> **TASK INSTRUCTIONS**
Count every line below in which "performance" occurs, then give only the count.

> **GIVEN ENTRIES**
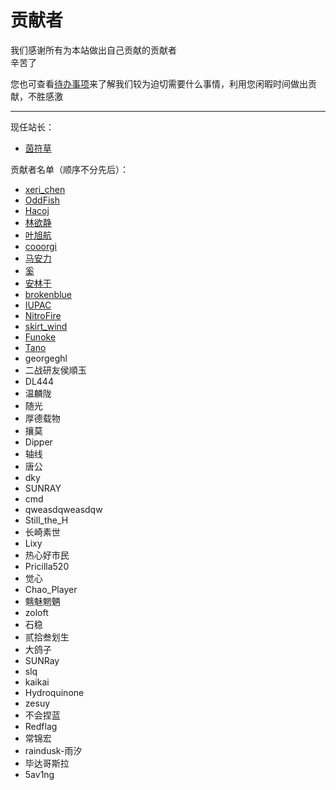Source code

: # 贡献者

我们感谢所有为本站做出自己贡献的贡献者  
辛苦了  

您也可查看[待办事项](../sundry/待办事项/index.md)来了解我们较为迫切需要什么事情，利用您闲暇时间做出贡献，不胜感激  

---

现任站长：  

- [茵符草](茵符草.md)

贡献者名单（顺序不分先后）：  

- [xeri_chen](xeri_chen.md)  
- [OddFish](OddFish.md)
- [Hacoj](Hacoj.md)  
- [林欲静](林欲静.md)  
- [叶旭航](叶旭航.md)  
- [cooorgi](cooorgi.md)  
- [马安力](马安力.md)  
- [奚](奚.md)
- [安林于](安林于.md)
- [brokenblue](brokenblue.md)
- [IUPAC](IUPAC.md)
- [NitroFire](NitroFire.md)
- [skirt_wind](skirt_wind.md)
- [Funoke](Funoke.md)
- [Tano](Tano.md)
- georgeghl  
- 二战研友侯順玉  
- DL444
- 温麟陇
- 随光
- 厚德载物
- 攘莫
- Dipper
- 轴线
- 唐公
- dky
- SUNRAY
- cmd
- qweasdqweasdqw
- Still_the_H
- 长崎素世
- Lixy
- 热心好市民
- Pricilla520
- 觉心
- Chao_Player
- 魑魅魍魉
- zoloft
- 石稳
- 贰拾叁划生
- 大鸽子
- SUNRay
- slq
- kaikai
- Hydroquinone
- zesuy
- 不会捏蓝
- Redflag
- 常锦宏
- raindusk-雨汐
- 毕达哥斯拉
- 5av1ng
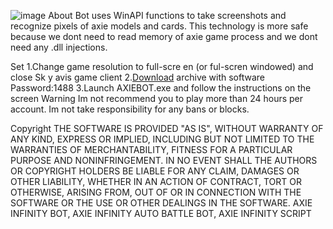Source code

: ![image](https://github.com/MohammadrezaFarahmand/axie-infinity-bot/assets/109216626/9ddd4834-be0f-4746-87a5-e9ff079d0b79)
About
Bot uses WinAPI functions to take screenshots and recognize pixels of axie models and cards. This technology is more safe because we dont need to read memory of axie game process and we dont need any .dll injections.

Set
1.Change game resolution to  full-scre en (or ful-scren windowed) and close Sk y avis game client
2.[Download](https://www.mediafire.com/file/45lsw0mjspoadam/AxieBot.zip/file) archive with software  Password:1488
3.Launch AXIEBOT.exe and follow the instructions on the screen
Warning
Im not recommend you to play more than 24 hours per account. Im not take responsibility for any bans or blocks.

Copyright
THE SOFTWARE IS PROVIDED "AS IS", WITHOUT WARRANTY OF ANY KIND, EXPRESS OR IMPLIED, INCLUDING BUT NOT LIMITED TO THE WARRANTIES OF MERCHANTABILITY, FITNESS FOR A PARTICULAR PURPOSE AND NONINFRINGEMENT. IN NO EVENT SHALL THE AUTHORS OR COPYRIGHT HOLDERS BE LIABLE FOR ANY CLAIM, DAMAGES OR OTHER LIABILITY, WHETHER IN AN ACTION OF CONTRACT, TORT OR OTHERWISE, ARISING FROM, OUT OF OR IN CONNECTION WITH THE SOFTWARE OR THE USE OR OTHER DEALINGS IN THE SOFTWARE. AXIE INFINITY BOT, AXIE INFINITY AUTO BATTLE BOT, AXIE INFINITY SCRIPT
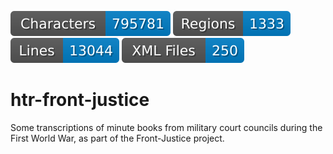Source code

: ![characters badge](badges/characters.svg) ![regions badge](badges/regions.svg) ![lines badge](badges/lines.svg) ![files badge](badges/files.svg) 

# htr-front-justice
Some transcriptions of minute books from military court councils during the First World War, as part of the Front-Justice project.
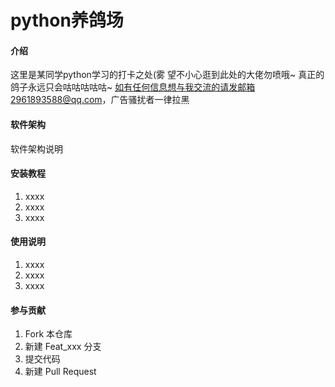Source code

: # python养鸽场

#### 介绍
这里是某同学python学习的打卡之处(雾
望不小心逛到此处的大佬勿喷哦~
真正的鸽子永远只会咕咕咕咕咕~
如有任何信息想与我交流的请发邮箱2961893588@qq.com，广告骚扰者一律拉黑

#### 软件架构
软件架构说明


#### 安装教程

1.  xxxx
2.  xxxx
3.  xxxx

#### 使用说明

1.  xxxx
2.  xxxx
3.  xxxx

#### 参与贡献

1.  Fork 本仓库
2.  新建 Feat_xxx 分支
3.  提交代码
4.  新建 Pull Request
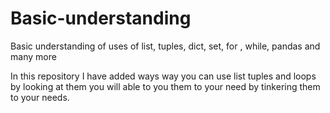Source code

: # Basic-understanding
Basic understanding of uses of list, tuples, dict, set, for , while, pandas and many more

In this repository I have added ways way you can use list tuples and loops by looking at them you will able to you them to your need by tinkering them to your
needs.
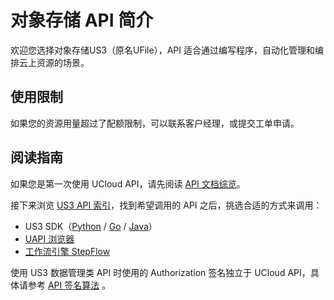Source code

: # 对象存储 API 简介

欢迎您选择对象存储US3（原名UFile），API 适合通过编写程序，自动化管理和编排云上资源的场景。

## 使用限制

如果您的资源用量超过了配额限制，可以联系客户经理，或提交工单申请。

## 阅读指南

如果您是第一次使用 UCloud API，请先阅读 [API 文档综览](/api/summary/README)。

接下来浏览 [US3 API 索引](api/ufile-api/index.md)，找到希望调用的 API 之后，挑选合适的方式来调用：

- US3 SDK（[Python](https://github.com/ucloud/ucloud-sdk-python3) / [Go](https://github.com/ucloud/ucloud-sdk-go) / [Java](https://github.com/ucloud/ucloud-sdk-java)）
- [UAPI 浏览器](https://console.ucloud.cn/uapi/ucloudapi)
- [工作流引擎 StepFlow](https://console.ucloud.cn/stepflow/manage/)

使用 US3 数据管理类 API 时使用的 Authorization 签名独立于 UCloud API，具体请参考 [API 签名算法](https://docs.ucloud.cn/ufile/api/authorization?id=%e6%96%87%e4%bb%b6%e7%ae%a1%e7%90%86%e7%ad%be%e5%90%8d%e7%ae%97%e6%b3%95) 。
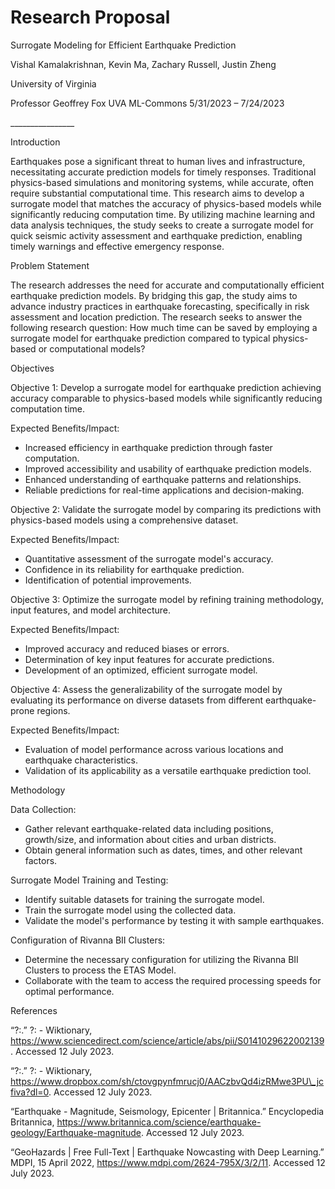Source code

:﻿# Research Proposal

Surrogate Modeling for Efficient Earthquake Prediction


Vishal Kamalakrishnan, Kevin Ma, Zachary Russell, Justin Zheng

University of Virginia

Professor Geoffrey Fox
UVA ML-Commons
5/31/2023 – 7/24/2023

\_\_\_\_\_\_\_\_\_\_\_\_\_\_\_\_

Introduction

Earthquakes pose a significant threat to human lives and infrastructure, necessitating accurate prediction models for timely responses. Traditional physics-based simulations and monitoring systems, while accurate, often require substantial computational time. This research aims to develop a surrogate model that matches the accuracy of physics-based models while significantly reducing computation time. By utilizing machine learning and data analysis techniques, the study seeks to create a surrogate model for quick seismic activity assessment and earthquake prediction, enabling timely warnings and effective emergency response.


Problem Statement

The research addresses the need for accurate and computationally efficient earthquake prediction models. By bridging this gap, the study aims to advance industry practices in earthquake forecasting, specifically in risk assessment and location prediction. The research seeks to answer the following research question: How much time can be saved by employing a surrogate model for earthquake prediction compared to typical physics-based or computational models?


Objectives

Objective 1: Develop a surrogate model for earthquake prediction achieving accuracy comparable to physics-based models while significantly reducing computation time.

Expected Benefits/Impact:

* Increased efficiency in earthquake prediction through faster computation.
* Improved accessibility and usability of earthquake prediction models.
* Enhanced understanding of earthquake patterns and relationships.
* Reliable predictions for real-time applications and decision-making.


Objective 2: Validate the surrogate model by comparing its predictions with physics-based models using a comprehensive dataset.

Expected Benefits/Impact:

* Quantitative assessment of the surrogate model's accuracy.
* Confidence in its reliability for earthquake prediction.
* Identification of potential improvements.


Objective 3: Optimize the surrogate model by refining training methodology, input features, and model architecture.

Expected Benefits/Impact:

* Improved accuracy and reduced biases or errors.
* Determination of key input features for accurate predictions.
* Development of an optimized, efficient surrogate model.


Objective 4: Assess the generalizability of the surrogate model by evaluating its performance on diverse datasets from different earthquake-prone regions.

Expected Benefits/Impact:

* Evaluation of model performance across various locations and earthquake characteristics.
* Validation of its applicability as a versatile earthquake prediction tool.


Methodology

Data Collection:

* Gather relevant earthquake-related data including positions, growth/size, and information about cities and urban districts.
* Obtain general information such as dates, times, and other relevant factors.


Surrogate Model Training and Testing:

* Identify suitable datasets for training the surrogate model.
* Train the surrogate model using the collected data.
* Validate the model's performance by testing it with sample earthquakes.


Configuration of Rivanna BII Clusters:

* Determine the necessary configuration for utilizing the Rivanna BII Clusters to process the ETAS Model.
* Collaborate with the team to access the required processing speeds for optimal performance.


References


“?:.” ?: - Wiktionary, https://www.sciencedirect.com/science/article/abs/pii/S0141029622002139. Accessed 12 July 2023.

“?:.” ?: - Wiktionary, https://www.dropbox.com/sh/ctovgpynfmrucj0/AACzbvQd4izRMwe3PU\_jcfiva?dl=0. Accessed 12 July 2023.

“Earthquake - Magnitude, Seismology, Epicenter | Britannica.” Encyclopedia Britannica, https://www.britannica.com/science/earthquake-geology/Earthquake-magnitude. Accessed 12 July 2023.

“GeoHazards | Free Full-Text | Earthquake Nowcasting with Deep Learning.” MDPI, 15 April 2022, https://www.mdpi.com/2624-795X/3/2/11. Accessed 12 July 2023.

> **ANSWER TO THE PROBLEM**
4